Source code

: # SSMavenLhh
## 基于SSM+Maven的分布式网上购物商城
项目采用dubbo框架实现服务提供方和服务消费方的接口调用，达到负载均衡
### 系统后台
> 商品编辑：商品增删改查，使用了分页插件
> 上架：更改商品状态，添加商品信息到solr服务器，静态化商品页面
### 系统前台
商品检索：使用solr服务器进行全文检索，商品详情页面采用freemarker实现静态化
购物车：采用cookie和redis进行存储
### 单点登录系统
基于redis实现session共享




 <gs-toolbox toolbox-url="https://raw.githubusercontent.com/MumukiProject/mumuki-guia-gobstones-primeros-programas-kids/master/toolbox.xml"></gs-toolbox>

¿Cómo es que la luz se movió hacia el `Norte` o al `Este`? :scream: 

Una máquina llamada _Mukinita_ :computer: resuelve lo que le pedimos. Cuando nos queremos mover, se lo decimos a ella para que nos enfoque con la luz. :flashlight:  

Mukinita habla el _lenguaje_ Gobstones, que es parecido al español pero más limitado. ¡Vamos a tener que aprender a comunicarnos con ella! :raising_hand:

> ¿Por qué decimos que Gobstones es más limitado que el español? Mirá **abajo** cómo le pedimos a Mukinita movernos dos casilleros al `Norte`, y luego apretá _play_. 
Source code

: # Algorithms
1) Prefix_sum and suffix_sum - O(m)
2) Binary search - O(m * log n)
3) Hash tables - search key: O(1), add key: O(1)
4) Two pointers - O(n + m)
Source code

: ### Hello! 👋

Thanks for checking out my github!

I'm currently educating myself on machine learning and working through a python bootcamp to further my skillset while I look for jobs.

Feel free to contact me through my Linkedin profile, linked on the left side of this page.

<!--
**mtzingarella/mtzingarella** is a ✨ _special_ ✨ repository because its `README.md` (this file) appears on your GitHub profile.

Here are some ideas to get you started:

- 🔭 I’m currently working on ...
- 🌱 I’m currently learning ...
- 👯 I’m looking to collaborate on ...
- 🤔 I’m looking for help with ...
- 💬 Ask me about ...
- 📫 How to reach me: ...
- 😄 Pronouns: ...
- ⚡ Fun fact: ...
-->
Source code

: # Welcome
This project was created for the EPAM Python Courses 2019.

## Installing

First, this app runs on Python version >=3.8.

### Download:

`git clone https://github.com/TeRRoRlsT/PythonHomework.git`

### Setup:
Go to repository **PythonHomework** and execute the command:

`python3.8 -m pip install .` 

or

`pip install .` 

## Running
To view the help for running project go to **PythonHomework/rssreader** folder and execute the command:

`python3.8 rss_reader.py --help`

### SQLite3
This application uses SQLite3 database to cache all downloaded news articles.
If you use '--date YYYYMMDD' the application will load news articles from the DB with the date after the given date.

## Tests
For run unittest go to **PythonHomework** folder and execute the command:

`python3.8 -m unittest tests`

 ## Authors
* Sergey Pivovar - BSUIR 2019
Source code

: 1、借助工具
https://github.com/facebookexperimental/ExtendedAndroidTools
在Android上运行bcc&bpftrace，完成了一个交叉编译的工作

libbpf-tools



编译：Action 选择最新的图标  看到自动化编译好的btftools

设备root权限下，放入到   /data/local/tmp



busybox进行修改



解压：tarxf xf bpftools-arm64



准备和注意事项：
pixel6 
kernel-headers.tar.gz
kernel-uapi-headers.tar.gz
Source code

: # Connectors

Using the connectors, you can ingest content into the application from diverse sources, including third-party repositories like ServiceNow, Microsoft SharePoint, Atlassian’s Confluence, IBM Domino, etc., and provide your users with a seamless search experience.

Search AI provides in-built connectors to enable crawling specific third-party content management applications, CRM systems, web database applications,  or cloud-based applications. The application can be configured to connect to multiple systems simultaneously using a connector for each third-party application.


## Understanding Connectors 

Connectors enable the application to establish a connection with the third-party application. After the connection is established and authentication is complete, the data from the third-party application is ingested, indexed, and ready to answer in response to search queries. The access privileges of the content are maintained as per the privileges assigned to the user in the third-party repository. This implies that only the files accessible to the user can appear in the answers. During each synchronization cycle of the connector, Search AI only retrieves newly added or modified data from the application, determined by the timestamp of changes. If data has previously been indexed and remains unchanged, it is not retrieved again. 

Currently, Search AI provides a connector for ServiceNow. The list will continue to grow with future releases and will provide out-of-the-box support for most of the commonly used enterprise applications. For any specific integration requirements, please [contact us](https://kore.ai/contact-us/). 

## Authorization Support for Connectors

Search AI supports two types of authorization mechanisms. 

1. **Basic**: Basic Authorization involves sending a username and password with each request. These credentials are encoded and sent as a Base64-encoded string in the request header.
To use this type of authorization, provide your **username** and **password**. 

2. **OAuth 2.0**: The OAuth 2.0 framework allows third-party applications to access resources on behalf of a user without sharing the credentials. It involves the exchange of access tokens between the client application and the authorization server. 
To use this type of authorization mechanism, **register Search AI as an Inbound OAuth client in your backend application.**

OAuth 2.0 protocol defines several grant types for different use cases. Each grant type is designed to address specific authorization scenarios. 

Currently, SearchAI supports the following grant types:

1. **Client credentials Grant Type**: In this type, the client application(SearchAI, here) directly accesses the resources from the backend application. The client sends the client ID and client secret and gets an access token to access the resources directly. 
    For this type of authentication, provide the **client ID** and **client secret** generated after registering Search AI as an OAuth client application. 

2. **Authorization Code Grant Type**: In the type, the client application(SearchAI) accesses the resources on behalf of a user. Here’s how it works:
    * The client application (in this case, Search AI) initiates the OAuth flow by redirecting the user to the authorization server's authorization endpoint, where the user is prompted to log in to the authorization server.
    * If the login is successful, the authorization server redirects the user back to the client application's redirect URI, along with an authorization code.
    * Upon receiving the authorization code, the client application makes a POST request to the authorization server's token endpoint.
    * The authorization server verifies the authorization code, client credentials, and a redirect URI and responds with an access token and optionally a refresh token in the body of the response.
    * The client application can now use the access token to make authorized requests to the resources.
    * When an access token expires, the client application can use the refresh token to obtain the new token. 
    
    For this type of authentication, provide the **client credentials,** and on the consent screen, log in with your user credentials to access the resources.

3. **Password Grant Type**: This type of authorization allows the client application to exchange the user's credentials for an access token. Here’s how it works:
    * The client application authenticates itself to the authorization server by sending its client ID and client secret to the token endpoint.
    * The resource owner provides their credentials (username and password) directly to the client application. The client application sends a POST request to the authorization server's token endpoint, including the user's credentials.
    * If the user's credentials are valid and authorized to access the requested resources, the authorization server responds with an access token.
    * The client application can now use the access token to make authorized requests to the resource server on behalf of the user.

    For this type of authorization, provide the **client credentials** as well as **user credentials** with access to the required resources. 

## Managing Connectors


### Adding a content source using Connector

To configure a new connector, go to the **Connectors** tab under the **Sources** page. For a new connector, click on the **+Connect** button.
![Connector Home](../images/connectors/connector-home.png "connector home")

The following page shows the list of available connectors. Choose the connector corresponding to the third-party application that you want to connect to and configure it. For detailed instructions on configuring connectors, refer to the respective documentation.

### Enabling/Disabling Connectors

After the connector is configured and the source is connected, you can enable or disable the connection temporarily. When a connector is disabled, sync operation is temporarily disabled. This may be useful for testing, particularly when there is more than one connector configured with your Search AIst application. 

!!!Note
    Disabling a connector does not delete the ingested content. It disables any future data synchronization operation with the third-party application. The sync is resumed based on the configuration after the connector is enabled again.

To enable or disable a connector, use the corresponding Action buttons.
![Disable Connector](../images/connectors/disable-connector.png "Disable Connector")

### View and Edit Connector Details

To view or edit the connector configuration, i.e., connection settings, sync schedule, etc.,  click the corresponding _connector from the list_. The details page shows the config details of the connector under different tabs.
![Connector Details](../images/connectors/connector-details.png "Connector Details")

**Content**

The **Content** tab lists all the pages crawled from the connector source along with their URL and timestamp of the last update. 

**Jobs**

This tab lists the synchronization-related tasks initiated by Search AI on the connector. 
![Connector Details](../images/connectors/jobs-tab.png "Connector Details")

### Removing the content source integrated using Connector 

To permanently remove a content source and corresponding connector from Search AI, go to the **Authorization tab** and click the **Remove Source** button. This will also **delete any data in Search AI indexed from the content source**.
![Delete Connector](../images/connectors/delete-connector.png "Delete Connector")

++++++

- **Task to carry out**
Keep only the lines of the listing that contain the word "through", and copy them.

- **Output for this exercise**
I'm currently educating myself on machine learning and working through a python bootcamp to further my skillset while I look for jobs.
Feel free to contact me through my Linkedin profile, linked on the left side of this page.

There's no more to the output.